On the heels of my post suggesting that Santorum and Gingrich must strike a deal, and soon, if either hopes to stop Mitt, the Rickster yesterday indicated publicly that he’s amenable to considering Gingrich as his vice presidential running mate. This comes as the usual anonymous (and some not so anonymous) campaign sources and party leaders are openly suggesting that it’s time for Newt to step aside. The Newtster, for his part, is having none of it, continuing to insist that he is in this race for the duration.

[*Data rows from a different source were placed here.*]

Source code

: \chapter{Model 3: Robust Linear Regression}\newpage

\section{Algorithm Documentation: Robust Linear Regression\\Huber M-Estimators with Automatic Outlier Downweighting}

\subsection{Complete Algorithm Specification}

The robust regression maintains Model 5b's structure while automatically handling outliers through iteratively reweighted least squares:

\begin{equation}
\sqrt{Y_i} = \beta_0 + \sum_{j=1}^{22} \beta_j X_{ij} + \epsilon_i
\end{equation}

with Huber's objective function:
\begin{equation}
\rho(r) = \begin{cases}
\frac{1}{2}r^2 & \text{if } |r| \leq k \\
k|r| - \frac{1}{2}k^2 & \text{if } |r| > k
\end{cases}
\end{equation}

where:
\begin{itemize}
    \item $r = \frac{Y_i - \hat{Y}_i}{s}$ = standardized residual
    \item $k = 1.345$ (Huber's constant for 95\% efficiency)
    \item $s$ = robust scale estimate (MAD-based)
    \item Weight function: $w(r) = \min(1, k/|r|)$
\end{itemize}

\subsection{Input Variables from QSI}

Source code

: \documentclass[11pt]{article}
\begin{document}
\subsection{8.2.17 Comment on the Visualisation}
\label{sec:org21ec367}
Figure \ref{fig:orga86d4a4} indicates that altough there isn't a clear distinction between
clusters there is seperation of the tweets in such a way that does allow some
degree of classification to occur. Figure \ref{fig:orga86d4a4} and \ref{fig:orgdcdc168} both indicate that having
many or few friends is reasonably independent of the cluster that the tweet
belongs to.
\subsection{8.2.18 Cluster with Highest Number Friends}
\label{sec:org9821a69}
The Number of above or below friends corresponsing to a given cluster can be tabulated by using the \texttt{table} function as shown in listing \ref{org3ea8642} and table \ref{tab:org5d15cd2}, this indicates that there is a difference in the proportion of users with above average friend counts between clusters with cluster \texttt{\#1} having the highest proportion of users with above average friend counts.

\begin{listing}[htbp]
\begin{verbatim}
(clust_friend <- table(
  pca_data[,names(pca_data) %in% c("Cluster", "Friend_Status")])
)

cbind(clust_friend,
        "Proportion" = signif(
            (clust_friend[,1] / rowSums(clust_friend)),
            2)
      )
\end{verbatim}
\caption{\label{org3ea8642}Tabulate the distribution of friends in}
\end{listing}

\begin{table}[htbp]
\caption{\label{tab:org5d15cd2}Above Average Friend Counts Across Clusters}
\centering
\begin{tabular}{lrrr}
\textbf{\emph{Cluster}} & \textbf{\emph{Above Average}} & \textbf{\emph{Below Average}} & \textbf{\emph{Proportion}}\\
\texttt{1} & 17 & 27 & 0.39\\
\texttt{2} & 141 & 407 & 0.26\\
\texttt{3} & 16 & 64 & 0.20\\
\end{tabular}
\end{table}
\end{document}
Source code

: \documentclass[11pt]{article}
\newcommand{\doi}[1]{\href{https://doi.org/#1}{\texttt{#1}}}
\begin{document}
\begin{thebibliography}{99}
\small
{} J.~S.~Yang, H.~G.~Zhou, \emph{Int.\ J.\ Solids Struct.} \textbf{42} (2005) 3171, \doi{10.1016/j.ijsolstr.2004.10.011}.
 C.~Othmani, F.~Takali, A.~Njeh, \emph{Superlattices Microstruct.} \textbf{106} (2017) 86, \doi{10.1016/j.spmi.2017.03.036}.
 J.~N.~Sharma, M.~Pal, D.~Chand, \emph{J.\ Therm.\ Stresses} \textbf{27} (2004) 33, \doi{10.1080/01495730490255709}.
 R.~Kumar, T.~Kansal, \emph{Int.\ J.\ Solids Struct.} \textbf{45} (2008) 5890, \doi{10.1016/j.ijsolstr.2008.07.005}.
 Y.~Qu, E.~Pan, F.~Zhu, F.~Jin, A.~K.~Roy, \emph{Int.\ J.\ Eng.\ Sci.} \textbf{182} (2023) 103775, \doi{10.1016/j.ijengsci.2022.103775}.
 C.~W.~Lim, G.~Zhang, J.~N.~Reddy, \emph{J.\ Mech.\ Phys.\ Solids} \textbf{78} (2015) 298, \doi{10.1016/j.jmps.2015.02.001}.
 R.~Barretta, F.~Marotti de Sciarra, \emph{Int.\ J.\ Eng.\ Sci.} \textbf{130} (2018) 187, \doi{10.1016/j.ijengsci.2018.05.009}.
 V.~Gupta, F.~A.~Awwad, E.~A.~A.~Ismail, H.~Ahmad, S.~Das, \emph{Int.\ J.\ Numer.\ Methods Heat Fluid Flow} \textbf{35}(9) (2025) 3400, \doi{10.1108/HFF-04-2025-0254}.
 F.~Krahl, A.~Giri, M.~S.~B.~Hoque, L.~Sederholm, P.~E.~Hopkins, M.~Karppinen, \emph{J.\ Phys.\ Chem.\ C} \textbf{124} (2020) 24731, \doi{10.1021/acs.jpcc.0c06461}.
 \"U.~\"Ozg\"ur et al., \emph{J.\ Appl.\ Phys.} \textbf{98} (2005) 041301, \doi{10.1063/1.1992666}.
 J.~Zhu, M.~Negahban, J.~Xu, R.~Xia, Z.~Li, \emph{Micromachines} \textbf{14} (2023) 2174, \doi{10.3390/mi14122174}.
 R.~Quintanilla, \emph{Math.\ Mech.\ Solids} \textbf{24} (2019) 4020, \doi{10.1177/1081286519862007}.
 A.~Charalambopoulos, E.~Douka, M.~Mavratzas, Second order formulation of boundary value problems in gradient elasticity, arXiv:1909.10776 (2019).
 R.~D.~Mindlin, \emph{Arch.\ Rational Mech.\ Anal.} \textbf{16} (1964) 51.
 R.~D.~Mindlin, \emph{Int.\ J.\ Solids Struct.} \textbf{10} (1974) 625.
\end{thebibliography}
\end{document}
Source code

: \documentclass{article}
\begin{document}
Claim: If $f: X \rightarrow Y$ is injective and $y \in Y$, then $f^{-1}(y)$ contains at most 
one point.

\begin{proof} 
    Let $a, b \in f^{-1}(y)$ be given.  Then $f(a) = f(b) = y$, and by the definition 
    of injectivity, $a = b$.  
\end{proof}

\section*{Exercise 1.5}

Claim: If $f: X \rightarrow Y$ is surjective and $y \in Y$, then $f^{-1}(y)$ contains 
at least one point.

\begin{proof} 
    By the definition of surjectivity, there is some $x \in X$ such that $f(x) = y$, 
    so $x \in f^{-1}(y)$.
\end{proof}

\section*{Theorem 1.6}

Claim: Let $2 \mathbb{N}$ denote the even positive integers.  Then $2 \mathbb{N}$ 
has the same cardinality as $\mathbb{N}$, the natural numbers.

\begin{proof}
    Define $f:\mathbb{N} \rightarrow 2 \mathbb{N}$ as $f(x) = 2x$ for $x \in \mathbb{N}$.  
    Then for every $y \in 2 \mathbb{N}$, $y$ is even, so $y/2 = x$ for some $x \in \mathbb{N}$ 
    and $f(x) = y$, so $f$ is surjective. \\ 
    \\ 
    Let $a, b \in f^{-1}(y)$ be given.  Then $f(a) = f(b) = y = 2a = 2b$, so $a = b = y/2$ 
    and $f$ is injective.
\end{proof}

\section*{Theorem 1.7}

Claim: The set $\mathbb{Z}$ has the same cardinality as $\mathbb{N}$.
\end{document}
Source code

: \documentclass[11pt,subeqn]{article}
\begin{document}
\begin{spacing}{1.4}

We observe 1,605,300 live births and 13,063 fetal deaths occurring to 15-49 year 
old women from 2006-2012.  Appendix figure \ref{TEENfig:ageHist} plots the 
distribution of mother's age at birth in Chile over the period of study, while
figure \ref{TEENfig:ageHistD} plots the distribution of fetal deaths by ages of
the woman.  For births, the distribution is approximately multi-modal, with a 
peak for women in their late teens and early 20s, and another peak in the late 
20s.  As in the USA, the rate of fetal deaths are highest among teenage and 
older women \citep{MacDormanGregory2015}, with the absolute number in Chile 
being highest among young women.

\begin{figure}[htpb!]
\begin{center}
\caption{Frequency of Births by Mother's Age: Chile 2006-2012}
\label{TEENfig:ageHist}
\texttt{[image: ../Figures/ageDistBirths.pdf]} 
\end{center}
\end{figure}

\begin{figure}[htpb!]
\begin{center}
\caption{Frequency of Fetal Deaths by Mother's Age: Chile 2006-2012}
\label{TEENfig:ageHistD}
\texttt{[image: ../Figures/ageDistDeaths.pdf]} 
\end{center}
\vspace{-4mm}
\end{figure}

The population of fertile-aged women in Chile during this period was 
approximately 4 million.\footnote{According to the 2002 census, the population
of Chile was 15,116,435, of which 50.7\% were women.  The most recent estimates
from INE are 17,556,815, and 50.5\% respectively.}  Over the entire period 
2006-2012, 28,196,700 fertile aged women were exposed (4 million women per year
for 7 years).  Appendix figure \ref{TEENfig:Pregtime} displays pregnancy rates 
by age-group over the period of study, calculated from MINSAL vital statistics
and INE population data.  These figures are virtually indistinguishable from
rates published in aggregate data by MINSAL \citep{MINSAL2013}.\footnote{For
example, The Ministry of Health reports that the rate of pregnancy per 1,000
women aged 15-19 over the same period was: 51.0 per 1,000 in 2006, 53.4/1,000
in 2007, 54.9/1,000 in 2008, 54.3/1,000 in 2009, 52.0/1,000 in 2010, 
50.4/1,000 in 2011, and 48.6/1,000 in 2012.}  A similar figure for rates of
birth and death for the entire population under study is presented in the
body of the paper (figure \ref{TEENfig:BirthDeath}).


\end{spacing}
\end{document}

One need not buy Doyle McManus’ argument that Newt is staying in the race primarily to cement his Churchillian legacy to understand his reluctance to end his campaign. To begin, he is likely to do quite well – probably slightly better than Santorum – in Tuesday’s primaries in Alabama and Mississippi; polls indicate he is leading or close to the lead in both states. If he does, he can expect a brief boost in media coverage and all that entails. Strictly speaking, Gingrich also leads Santorum in a “hard” count of delegates won so far, 107-95, since the Republican National Committee does not give Santorum credit for the estimated 79 delegates he may have earned in his caucus state victories in Illinois, Colorado, Minnesota or North Dakota. By the time those states actually award their delegates, the dynamics of this race may have changed dramatically. Keep in mind that the pundits wrote Newt off at least two previous times, and yet here he is, in the final four, and with a credible shot at being the sole alternative to Mitt.
The problem for Newt is that if he is going to negotiate an exit strategy with Rick, his leverage is greatest now, and not later, when the delegate math may have rendered him irrelevant. Consider Tuesday’s two primaries in Alabama and Mississippi. Combined, they will award a total of 84 delegates. Of that two-state allotment, 33 are divvied up, three a piece, to the winner of the states’ congressional districts, and 51 are apportioned statewide. Here’s why striking a deal now is critical for Rick and Newt. If any single candidate clears 50% in the statewide vote, he gets all the at-large delegates. Similarly, in both states, a candidate who wins 50% or more in a congressional district takes all three district delegates. Presumably someone who does well statewide will also do well in the congressional districts. Current polling indicates that the combined support for Rick and Newt is above or close to 50% in both Alabama and Mississippi. This suggests, then, that if one of them dropped, the other would be poised to come close to reaching the 50% threshold in both states, picking up in excess of 80 delegates, and shutting Romney out in the process. However, if both Rick and Newt stay in the race, neither clears 50%, and the delegates are allocated in somewhat proportional fashion. That means Mitt will likely get 20-plus delegates, with Rick and Newt divvying up the remaining 60. In terms of cutting into Mitt’s delegate lead, the delegates Rick gains on Tuesday will just about offset the 9 delegates Mitt picked up yesterday in Guam!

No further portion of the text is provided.